** Opening PROVIDED DATA block **
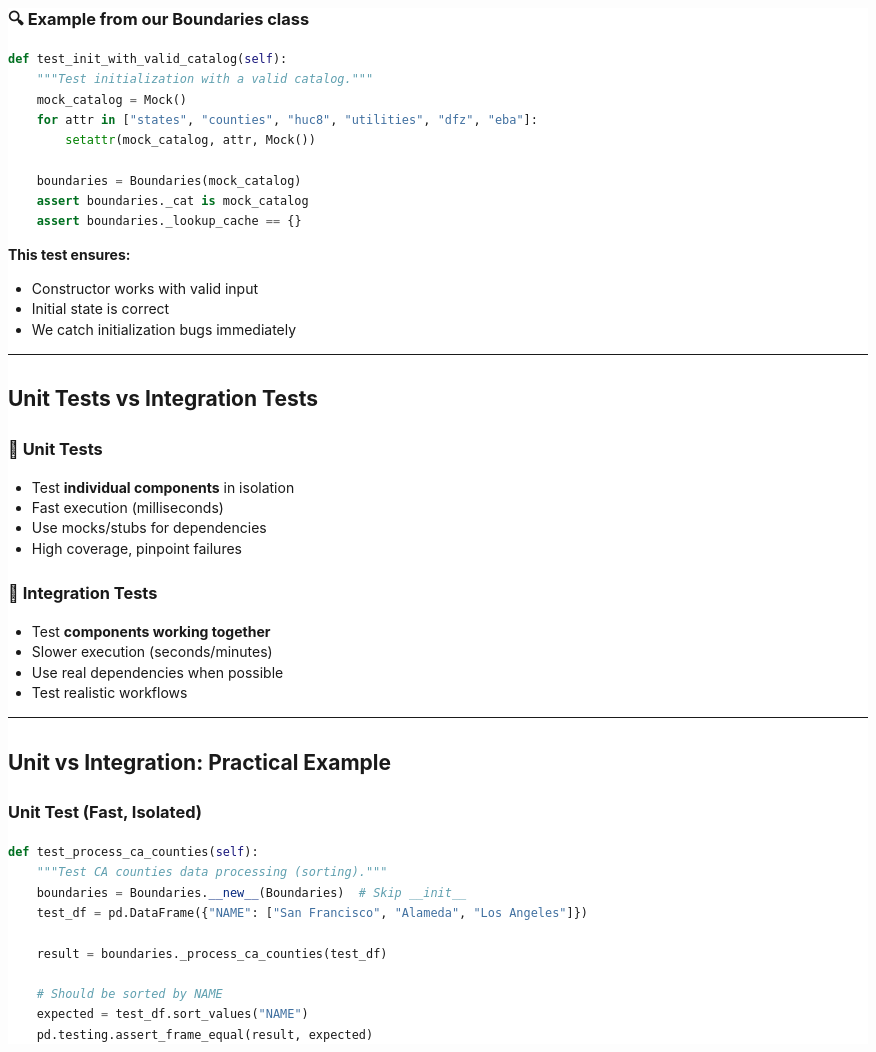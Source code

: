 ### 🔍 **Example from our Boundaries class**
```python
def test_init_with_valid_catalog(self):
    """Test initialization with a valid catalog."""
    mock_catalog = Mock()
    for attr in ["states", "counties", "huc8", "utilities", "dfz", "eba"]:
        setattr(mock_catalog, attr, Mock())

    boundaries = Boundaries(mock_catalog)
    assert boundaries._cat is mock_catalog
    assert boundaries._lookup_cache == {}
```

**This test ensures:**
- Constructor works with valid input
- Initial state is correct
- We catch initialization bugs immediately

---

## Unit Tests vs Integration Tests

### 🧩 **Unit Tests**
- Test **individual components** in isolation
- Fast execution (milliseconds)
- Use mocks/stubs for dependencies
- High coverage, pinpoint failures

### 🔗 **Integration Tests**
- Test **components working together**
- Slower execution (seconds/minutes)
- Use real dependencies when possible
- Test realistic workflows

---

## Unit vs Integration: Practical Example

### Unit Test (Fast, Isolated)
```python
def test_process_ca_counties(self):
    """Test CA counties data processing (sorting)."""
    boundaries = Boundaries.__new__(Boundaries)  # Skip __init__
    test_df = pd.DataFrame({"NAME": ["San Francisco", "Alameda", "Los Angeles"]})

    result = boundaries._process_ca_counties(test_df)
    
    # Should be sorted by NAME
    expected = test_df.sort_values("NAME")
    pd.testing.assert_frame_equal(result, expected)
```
** Closing PROVIDED DATA block **
WHAT IS BEING ASKED: Repeat, word for word, every line from the line that contains "- Use real dependencies when possible" to the end of the entries; include both of those lines and no others.

SOLUTION TO THIS EXERCISE:
- Use real dependencies when possible
- Test realistic workflows

---

## Unit vs Integration: Practical Example

### Unit Test (Fast, Isolated)
```python
def test_process_ca_counties(self):
    """Test CA counties data processing (sorting)."""
    boundaries = Boundaries.__new__(Boundaries)  # Skip __init__
    test_df = pd.DataFrame({"NAME": ["San Francisco", "Alameda", "Los Angeles"]})

    result = boundaries._process_ca_counties(test_df)
    
    # Should be sorted by NAME
    expected = test_df.sort_values("NAME")
    pd.testing.assert_frame_equal(result, expected)
```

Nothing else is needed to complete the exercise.